• **TASK**
Examine the entries and show every line in which the word "Dessau" is found.
══ SUPPLIED DATA ══
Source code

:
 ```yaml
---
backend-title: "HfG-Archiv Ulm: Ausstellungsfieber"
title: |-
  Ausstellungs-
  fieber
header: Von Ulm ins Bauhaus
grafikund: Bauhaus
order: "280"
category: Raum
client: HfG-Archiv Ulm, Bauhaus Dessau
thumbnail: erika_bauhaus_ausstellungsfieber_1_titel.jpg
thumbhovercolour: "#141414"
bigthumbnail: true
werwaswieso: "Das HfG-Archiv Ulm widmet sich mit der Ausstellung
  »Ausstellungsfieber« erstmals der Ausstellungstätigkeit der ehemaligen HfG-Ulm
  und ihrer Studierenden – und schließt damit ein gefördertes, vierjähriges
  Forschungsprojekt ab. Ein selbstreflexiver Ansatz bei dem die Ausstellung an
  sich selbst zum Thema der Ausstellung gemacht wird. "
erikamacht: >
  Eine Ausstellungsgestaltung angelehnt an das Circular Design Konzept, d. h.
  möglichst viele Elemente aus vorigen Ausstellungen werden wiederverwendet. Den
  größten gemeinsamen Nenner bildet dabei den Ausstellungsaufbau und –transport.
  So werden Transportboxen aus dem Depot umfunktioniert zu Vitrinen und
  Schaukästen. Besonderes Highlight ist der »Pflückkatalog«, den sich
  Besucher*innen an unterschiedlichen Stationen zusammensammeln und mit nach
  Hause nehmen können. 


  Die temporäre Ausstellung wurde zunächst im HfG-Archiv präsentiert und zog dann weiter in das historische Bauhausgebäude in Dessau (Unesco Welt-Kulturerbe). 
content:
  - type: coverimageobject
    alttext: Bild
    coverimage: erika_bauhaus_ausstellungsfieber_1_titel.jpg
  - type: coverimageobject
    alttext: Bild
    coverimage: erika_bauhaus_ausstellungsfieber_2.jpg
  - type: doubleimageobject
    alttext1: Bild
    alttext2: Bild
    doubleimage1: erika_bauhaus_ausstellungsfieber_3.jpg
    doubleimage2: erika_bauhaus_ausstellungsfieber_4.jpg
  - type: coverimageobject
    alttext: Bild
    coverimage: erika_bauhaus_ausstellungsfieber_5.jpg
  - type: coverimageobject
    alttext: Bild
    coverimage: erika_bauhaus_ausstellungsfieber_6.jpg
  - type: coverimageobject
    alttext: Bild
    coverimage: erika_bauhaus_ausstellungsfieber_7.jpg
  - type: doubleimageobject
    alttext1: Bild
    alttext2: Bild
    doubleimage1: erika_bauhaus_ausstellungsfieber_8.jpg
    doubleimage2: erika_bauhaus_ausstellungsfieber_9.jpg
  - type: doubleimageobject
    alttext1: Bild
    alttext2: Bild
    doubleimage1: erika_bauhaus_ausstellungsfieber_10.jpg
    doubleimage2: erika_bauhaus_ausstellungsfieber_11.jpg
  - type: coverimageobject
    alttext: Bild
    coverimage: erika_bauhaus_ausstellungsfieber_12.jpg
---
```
═══
• **TASK SOLUTION**
client: HfG-Archiv Ulm, Bauhaus Dessau
  Die temporäre Ausstellung wurde zunächst im HfG-Archiv präsentiert und zog dann weiter in das historische Bauhausgebäude in Dessau (Unesco Welt-Kulturerbe). 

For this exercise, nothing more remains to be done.